Agreed. I tried Cython but decided against using it. I now proof test in Python and rewrite in C.


This is probably because you don't use much of the Python ecosystem in your C module. If you're trying to speed up something that both calls and is called from Python then Cython saves a lot of verbiage and some fiddly bits.


I couldn’t disagree more. I find Cython syntax allows me to express the thing I want at the C-level with significantly less work than the equivalent syntax directly in C.

For example consider using cdef to define a simple class (which compiles directly to a struct + helper functions). Organizing it with class-like syntax is so much easier and better mapped to the concept model, and (as it should be) the compiler worries about how to map that concept down to a thin struct with functions (something the programmer should not have to consciously think about but should still benefit from).

You can go really far with this with Cython. For example this is a side project to write a “typeclass”-like pattern for polymorphism in Cython.

https://github.com/spearsem/buffersort

The function definitions hardly look different from plain Python, yet you’re getting auto-generated specialized functions for each resolvable child type of the type class (called “Ord” here), plus a dispatcher to invoke them from Python.

So you sort of get just as much type dynamism as plain Python, except each typed instance is much more performant with no PyObject or PyFunction overhead in the call sequence.


Nim is a language that mimicks python syntax but compiles down to c. Really cool and easily gives you 'fast code'. If you are into this kind of stuff I would recommend you take a look.

https://nim-lang.org/


How's the standard library in nim? What's the 3rd party package ecosystem like? If I have questions will I be able to find a good answer on Google? How about jobs?

There's a handful of languages out there you could consider "faster python". I just use cython though.


Python is awesome don't get me wrong.

I have limited knowledge about it, but mainly it isn't version 1.0 yet so the std lib stills changes and has some quirks/missing pieces or pieces that are not quite aligned yet.

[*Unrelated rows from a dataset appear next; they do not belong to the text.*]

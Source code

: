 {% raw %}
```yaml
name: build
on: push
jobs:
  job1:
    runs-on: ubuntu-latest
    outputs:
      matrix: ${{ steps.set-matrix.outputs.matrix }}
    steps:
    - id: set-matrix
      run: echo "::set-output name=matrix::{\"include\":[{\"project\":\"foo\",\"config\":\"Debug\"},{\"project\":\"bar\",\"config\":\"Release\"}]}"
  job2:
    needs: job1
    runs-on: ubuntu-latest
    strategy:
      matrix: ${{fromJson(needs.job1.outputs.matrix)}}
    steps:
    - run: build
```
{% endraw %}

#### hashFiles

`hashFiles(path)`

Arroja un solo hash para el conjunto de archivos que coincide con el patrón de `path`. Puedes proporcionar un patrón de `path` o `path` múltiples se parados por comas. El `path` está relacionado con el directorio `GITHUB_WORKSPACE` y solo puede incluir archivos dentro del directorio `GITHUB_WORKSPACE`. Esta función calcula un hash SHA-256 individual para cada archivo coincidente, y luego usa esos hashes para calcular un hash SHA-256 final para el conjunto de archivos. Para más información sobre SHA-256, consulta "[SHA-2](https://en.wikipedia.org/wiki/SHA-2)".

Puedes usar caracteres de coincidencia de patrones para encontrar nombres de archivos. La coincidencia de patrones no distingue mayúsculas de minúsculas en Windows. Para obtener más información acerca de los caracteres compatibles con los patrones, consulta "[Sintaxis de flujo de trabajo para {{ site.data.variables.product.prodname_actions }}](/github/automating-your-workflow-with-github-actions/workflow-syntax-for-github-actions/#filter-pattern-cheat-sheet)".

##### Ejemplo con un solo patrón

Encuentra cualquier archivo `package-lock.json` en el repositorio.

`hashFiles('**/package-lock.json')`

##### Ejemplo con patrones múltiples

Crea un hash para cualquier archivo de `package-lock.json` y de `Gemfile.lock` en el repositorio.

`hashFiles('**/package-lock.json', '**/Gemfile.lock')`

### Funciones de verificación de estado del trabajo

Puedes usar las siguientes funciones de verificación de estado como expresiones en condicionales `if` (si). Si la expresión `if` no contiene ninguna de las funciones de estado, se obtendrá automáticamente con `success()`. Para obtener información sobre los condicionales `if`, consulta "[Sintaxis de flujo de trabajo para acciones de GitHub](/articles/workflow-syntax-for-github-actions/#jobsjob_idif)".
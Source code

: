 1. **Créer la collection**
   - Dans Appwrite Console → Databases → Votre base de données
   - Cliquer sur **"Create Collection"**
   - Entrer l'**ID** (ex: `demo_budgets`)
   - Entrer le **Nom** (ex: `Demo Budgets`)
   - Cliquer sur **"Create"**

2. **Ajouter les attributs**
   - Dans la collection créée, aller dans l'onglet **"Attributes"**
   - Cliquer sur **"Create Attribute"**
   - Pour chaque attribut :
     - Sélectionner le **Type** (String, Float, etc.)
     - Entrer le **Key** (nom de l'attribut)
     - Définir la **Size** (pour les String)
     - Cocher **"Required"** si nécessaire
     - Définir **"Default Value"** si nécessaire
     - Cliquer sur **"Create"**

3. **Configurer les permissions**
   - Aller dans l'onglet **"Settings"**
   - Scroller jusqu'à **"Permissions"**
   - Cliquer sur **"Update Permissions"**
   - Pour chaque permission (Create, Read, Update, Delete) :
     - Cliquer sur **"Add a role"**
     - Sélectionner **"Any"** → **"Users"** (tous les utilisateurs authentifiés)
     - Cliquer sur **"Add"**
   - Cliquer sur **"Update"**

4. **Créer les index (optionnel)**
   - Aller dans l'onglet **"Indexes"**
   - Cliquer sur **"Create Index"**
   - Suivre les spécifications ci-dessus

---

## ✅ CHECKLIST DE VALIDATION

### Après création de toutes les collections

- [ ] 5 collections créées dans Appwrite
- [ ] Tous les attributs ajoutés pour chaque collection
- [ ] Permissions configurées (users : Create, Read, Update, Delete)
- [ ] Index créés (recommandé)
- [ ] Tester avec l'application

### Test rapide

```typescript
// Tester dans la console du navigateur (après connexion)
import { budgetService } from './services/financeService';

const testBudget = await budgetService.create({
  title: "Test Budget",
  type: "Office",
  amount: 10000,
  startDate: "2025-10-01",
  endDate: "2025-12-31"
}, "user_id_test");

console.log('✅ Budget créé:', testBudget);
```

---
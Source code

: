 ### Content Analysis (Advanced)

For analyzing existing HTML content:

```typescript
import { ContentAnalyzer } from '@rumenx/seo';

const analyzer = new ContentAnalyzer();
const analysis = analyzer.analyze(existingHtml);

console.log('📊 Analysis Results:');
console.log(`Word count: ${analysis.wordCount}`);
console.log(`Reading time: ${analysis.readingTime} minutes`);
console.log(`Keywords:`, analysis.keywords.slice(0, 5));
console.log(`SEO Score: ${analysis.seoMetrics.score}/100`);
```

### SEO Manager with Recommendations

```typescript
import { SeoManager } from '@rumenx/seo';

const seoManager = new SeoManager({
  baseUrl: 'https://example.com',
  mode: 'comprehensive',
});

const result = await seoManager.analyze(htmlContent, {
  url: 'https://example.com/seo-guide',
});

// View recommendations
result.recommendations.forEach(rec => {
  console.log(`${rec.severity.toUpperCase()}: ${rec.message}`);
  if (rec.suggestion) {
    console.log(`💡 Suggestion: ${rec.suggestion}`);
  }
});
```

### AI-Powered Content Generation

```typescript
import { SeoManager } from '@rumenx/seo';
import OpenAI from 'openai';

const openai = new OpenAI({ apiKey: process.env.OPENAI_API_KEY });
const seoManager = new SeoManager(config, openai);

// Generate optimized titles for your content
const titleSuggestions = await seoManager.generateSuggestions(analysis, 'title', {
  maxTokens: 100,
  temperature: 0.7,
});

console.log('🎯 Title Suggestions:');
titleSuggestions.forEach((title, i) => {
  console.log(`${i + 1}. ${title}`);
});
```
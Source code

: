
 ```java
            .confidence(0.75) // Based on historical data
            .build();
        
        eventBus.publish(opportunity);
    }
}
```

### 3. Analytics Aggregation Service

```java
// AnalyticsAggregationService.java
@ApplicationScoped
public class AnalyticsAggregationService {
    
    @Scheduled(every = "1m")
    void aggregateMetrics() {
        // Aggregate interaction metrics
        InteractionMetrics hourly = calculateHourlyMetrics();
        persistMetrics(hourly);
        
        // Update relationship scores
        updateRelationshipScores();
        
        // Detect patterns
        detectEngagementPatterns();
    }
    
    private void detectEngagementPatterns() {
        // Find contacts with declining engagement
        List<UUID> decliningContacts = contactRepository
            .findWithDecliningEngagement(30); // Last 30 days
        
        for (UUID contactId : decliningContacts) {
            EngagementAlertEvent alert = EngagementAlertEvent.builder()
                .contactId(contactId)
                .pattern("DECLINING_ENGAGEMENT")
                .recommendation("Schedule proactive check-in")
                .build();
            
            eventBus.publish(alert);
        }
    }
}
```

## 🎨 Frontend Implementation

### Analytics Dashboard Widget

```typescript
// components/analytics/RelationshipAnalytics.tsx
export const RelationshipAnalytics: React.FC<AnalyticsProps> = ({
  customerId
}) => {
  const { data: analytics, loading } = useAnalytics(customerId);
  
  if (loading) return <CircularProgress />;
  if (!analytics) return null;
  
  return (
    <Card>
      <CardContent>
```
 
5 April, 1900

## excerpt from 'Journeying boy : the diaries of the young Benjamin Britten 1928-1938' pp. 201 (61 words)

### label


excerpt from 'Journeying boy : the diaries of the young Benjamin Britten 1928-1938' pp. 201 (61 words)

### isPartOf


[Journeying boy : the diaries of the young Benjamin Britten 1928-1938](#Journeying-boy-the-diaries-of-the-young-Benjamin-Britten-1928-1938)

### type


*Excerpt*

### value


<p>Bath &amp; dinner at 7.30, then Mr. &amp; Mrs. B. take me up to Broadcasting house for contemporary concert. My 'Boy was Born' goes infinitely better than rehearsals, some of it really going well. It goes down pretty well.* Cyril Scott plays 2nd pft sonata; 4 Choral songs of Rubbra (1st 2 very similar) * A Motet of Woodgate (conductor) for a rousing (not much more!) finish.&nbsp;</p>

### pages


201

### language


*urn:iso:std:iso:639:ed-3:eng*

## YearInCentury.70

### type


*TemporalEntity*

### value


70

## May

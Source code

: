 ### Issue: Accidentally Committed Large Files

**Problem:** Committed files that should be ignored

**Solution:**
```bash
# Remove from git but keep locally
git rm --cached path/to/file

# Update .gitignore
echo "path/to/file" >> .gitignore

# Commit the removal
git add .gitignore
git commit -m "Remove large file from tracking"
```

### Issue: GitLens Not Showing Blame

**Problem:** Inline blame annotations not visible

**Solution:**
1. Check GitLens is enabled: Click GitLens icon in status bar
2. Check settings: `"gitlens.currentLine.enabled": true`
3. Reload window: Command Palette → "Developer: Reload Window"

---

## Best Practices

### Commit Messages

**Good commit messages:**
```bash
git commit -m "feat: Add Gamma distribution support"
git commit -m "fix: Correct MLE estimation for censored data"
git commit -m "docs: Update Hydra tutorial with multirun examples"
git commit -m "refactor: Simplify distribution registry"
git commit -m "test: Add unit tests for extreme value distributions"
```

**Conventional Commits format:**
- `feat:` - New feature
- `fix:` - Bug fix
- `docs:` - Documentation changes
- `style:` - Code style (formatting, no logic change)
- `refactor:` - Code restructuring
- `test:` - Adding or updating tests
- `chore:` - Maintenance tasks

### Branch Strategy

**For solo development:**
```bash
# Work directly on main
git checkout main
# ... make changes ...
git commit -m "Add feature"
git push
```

The package system is Nimble, seems easy enough, fetches packages from github given a version, though I'm not sure how secure that is.

Not sure about Google as its relatively new, but in general the Nim forum is pretty active. I have asked around there a few times and got answers even from the language creators themselves.


Just use julia instead!


Julia lacks ecosystem outside of academic stuff.


It's quite complete for anything numerical/machine learning/statistical at this point, with almost 2000 packages. This is in addition to the very comprehensive standard library, which includes everything you get in Numpy/Scipy. Of course, outside of numerics, you're pretty much out of luck, which is not the case for Python.

It also has multiple dispatch like Common Lisp, as well as gradual typing. All functions are multimethods, actually. This is an enormous abstraction advantage over Python. It's much easier to do complicated things without pulling your hair out in comparison to Python.

I use it a fair amount in my job as a data scientist. It's also what I reach for if I need to write some custom algorithm myself that needs to be high performance, rather than doing it in C.


Does it have a tooling for deployment? Is there a good way to deploy a machine learning model in production?


I don't find Julia to be nearly as programmer-friendly as Python, with more syntax and more cognitive overhead. This is on an admittedly small experience base.


This. If you need to drop out of regular Python for performance reasons, then Julia offers the same high level flexibility, but with types and performance.


Cython basically lets you sprinkle types and performance into your Python code, as needed. It's not as drastic a departure as switching languages.


There's a reason most high-performance Python libraries are not written that way, and core routines are just written in C instead. Proof of the pudding is in the eating!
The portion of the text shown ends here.